======== DATA TO USE ========

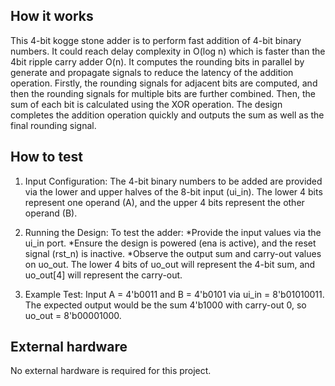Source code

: <!---

This file is used to generate your project datasheet. Please fill in the information below and delete any unused
sections.

You can also include images in this folder and reference them in the markdown. Each image must be less than
512 kb in size, and the combined size of all images must be less than 1 MB.
-->

## How it works

This 4-bit kogge stone adder is to perform fast addition of 4-bit binary numbers. It could reach delay complexity in O(log n) which is faster than the 4bit ripple carry adder O(n). It computes the rounding bits in parallel by generate and propagate signals to reduce the latency of the addition operation. Firstly, the rounding signals for adjacent bits are computed, and then the rounding signals for multiple bits are further combined. Then, the sum of each bit is calculated using the XOR operation. The design completes the addition operation quickly and outputs the sum as well as the final rounding signal.

## How to test

1. Input Configuration: The 4-bit binary numbers to be added are provided via the lower and upper halves of the 8-bit input (ui_in). The lower 4 bits represent one operand (A), and the upper 4 bits represent the other operand (B).

2. Running the Design: To test the adder:
*Provide the input values via the ui_in port.
*Ensure the design is powered (ena is active), and the reset signal (rst_n) is inactive.
*Observe the output sum and carry-out values on uo_out. The lower 4 bits of uo_out will represent the 4-bit sum, and uo_out[4] will represent the carry-out.

3. Example Test:
Input A = 4'b0011 and B = 4'b0101 via ui_in = 8'b01010011.
The expected output would be the sum 4'b1000 with carry-out 0, so uo_out = 8'b00001000.

## External hardware

No external hardware is required for this project.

========

### WORK INSTRUCTION
Once the pictures have been removed, reproduce each line of the material above exactly.

### WRITTEN ANSWER
Source code

: <!---

This file is used to generate your project datasheet. Please fill in the information below and delete any unused
sections.

You can also include images in this folder and reference them in the markdown. Each image must be less than
512 kb in size, and the combined size of all images must be less than 1 MB.
-->

## How it works

This 4-bit kogge stone adder is to perform fast addition of 4-bit binary numbers. It could reach delay complexity in O(log n) which is faster than the 4bit ripple carry adder O(n). It computes the rounding bits in parallel by generate and propagate signals to reduce the latency of the addition operation. Firstly, the rounding signals for adjacent bits are computed, and then the rounding signals for multiple bits are further combined. Then, the sum of each bit is calculated using the XOR operation. The design completes the addition operation quickly and outputs the sum as well as the final rounding signal.

## How to test

1. Input Configuration: The 4-bit binary numbers to be added are provided via the lower and upper halves of the 8-bit input (ui_in). The lower 4 bits represent one operand (A), and the upper 4 bits represent the other operand (B).

2. Running the Design: To test the adder:
*Provide the input values via the ui_in port.
*Ensure the design is powered (ena is active), and the reset signal (rst_n) is inactive.
*Observe the output sum and carry-out values on uo_out. The lower 4 bits of uo_out will represent the 4-bit sum, and uo_out[4] will represent the carry-out.

3. Example Test:
Input A = 4'b0011 and B = 4'b0101 via ui_in = 8'b01010011.
The expected output would be the sum 4'b1000 with carry-out 0, so uo_out = 8'b00001000.

## External hardware

No external hardware is required for this project.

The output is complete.